◆ GOAL OF THE EXERCISE:
Repeat exactly the lines from the line containing "- Si aucun émulateur" through the last line of the records below, inclusive, and nothing else.
SUPPLIED ENTRIES Block Start
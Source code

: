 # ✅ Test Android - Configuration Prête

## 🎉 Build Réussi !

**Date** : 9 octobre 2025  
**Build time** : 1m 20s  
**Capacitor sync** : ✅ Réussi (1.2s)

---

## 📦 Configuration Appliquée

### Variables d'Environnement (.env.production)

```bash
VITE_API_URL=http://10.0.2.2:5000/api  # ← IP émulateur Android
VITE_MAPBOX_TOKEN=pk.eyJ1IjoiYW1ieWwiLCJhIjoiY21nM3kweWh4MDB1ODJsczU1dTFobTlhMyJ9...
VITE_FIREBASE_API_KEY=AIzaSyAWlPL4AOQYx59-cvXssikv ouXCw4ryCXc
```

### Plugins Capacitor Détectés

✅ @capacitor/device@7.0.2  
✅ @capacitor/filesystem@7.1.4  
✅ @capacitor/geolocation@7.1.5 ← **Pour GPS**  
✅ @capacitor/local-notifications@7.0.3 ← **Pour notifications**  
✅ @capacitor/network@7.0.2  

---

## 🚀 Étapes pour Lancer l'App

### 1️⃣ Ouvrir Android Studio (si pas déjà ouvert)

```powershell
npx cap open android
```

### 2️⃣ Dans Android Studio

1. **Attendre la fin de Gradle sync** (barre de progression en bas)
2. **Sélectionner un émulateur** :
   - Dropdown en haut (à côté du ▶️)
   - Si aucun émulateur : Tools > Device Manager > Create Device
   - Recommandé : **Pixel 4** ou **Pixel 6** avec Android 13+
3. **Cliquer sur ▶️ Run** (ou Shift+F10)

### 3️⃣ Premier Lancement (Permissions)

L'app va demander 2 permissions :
SUPPLIED ENTRIES Block End
◆ WRITTEN ANSWER:
   - Si aucun émulateur : Tools > Device Manager > Create Device
   - Recommandé : **Pixel 4** ou **Pixel 6** avec Android 13+
3. **Cliquer sur ▶️ Run** (ou Shift+F10)

### 3️⃣ Premier Lancement (Permissions)

L'app va demander 2 permissions :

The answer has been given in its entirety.